■ YOUR INSTRUCTIONS: Give back the lines below verbatim, omitting all pictures.

■ EXTRACTED INFORMATION:
⟨

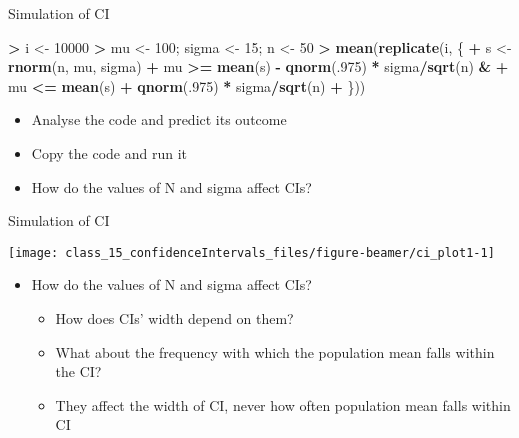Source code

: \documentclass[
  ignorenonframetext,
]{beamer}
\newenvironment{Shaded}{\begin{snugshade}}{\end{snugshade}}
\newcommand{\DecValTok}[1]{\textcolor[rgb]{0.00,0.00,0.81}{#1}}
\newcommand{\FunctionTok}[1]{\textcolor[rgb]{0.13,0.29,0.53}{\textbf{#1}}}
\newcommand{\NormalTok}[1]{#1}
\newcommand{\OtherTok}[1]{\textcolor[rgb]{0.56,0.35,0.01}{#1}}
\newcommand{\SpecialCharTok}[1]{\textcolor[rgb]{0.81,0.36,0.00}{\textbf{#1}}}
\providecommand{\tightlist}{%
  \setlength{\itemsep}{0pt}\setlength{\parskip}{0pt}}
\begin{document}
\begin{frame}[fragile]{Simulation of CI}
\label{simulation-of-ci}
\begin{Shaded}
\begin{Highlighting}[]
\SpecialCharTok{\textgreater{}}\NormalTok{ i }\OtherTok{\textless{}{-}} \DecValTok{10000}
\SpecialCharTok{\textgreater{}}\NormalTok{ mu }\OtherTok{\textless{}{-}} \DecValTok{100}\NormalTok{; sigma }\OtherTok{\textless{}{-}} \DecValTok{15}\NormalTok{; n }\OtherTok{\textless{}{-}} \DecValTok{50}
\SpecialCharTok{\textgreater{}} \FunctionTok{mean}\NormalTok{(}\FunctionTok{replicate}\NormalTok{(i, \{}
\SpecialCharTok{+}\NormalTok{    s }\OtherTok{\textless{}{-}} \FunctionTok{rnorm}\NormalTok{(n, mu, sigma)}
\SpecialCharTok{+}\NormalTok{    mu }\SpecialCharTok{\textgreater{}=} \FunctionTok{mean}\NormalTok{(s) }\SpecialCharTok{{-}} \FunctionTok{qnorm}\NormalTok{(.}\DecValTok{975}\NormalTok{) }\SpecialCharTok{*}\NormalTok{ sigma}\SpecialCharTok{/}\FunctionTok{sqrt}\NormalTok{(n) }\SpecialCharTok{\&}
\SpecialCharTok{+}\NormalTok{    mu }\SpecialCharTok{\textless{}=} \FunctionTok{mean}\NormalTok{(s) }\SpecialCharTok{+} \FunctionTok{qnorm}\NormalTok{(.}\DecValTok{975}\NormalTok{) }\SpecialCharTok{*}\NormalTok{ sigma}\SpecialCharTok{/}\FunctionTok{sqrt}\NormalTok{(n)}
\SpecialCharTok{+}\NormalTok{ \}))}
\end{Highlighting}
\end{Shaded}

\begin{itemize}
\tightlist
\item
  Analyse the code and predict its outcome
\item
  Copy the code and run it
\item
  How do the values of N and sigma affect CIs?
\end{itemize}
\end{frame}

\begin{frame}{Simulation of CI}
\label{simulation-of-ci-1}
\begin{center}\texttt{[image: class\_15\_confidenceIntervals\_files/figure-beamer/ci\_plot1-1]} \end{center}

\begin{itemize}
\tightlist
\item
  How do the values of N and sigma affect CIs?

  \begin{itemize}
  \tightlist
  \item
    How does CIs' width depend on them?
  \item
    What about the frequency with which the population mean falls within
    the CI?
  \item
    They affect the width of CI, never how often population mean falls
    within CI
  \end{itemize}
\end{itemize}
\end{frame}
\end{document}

⟩

■ RESPONSE:
Source code

: \documentclass[
  ignorenonframetext,
]{beamer}
\newenvironment{Shaded}{\begin{snugshade}}{\end{snugshade}}
\newcommand{\DecValTok}[1]{\textcolor[rgb]{0.00,0.00,0.81}{#1}}
\newcommand{\FunctionTok}[1]{\textcolor[rgb]{0.13,0.29,0.53}{\textbf{#1}}}
\newcommand{\NormalTok}[1]{#1}
\newcommand{\OtherTok}[1]{\textcolor[rgb]{0.56,0.35,0.01}{#1}}
\newcommand{\SpecialCharTok}[1]{\textcolor[rgb]{0.81,0.36,0.00}{\textbf{#1}}}
\providecommand{\tightlist}{%
  \setlength{\itemsep}{0pt}\setlength{\parskip}{0pt}}
\begin{document}
\begin{frame}[fragile]{Simulation of CI}
\label{simulation-of-ci}
\begin{Shaded}
\begin{Highlighting}[]
\SpecialCharTok{\textgreater{}}\NormalTok{ i }\OtherTok{\textless{}{-}} \DecValTok{10000}
\SpecialCharTok{\textgreater{}}\NormalTok{ mu }\OtherTok{\textless{}{-}} \DecValTok{100}\NormalTok{; sigma }\OtherTok{\textless{}{-}} \DecValTok{15}\NormalTok{; n }\OtherTok{\textless{}{-}} \DecValTok{50}
\SpecialCharTok{\textgreater{}} \FunctionTok{mean}\NormalTok{(}\FunctionTok{replicate}\NormalTok{(i, \{}
\SpecialCharTok{+}\NormalTok{    s }\OtherTok{\textless{}{-}} \FunctionTok{rnorm}\NormalTok{(n, mu, sigma)}
\SpecialCharTok{+}\NormalTok{    mu }\SpecialCharTok{\textgreater{}=} \FunctionTok{mean}\NormalTok{(s) }\SpecialCharTok{{-}} \FunctionTok{qnorm}\NormalTok{(.}\DecValTok{975}\NormalTok{) }\SpecialCharTok{*}\NormalTok{ sigma}\SpecialCharTok{/}\FunctionTok{sqrt}\NormalTok{(n) }\SpecialCharTok{\&}
\SpecialCharTok{+}\NormalTok{    mu }\SpecialCharTok{\textless{}=} \FunctionTok{mean}\NormalTok{(s) }\SpecialCharTok{+} \FunctionTok{qnorm}\NormalTok{(.}\DecValTok{975}\NormalTok{) }\SpecialCharTok{*}\NormalTok{ sigma}\SpecialCharTok{/}\FunctionTok{sqrt}\NormalTok{(n)}
\SpecialCharTok{+}\NormalTok{ \}))}
\end{Highlighting}
\end{Shaded}

\begin{itemize}
\tightlist
\item
  Analyse the code and predict its outcome
\item
  Copy the code and run it
\item
  How do the values of N and sigma affect CIs?
\end{itemize}
\end{frame}

\begin{frame}{Simulation of CI}
\label{simulation-of-ci-1}
\begin{center}\texttt{[image: class\_15\_confidenceIntervals\_files/figure-beamer/ci\_plot1-1]} \end{center}

\begin{itemize}
\tightlist
\item
  How do the values of N and sigma affect CIs?

  \begin{itemize}
  \tightlist
  \item
    How does CIs' width depend on them?
  \item
    What about the frequency with which the population mean falls within
    the CI?
  \item
    They affect the width of CI, never how often population mean falls
    within CI
  \end{itemize}
\end{itemize}
\end{frame}
\end{document}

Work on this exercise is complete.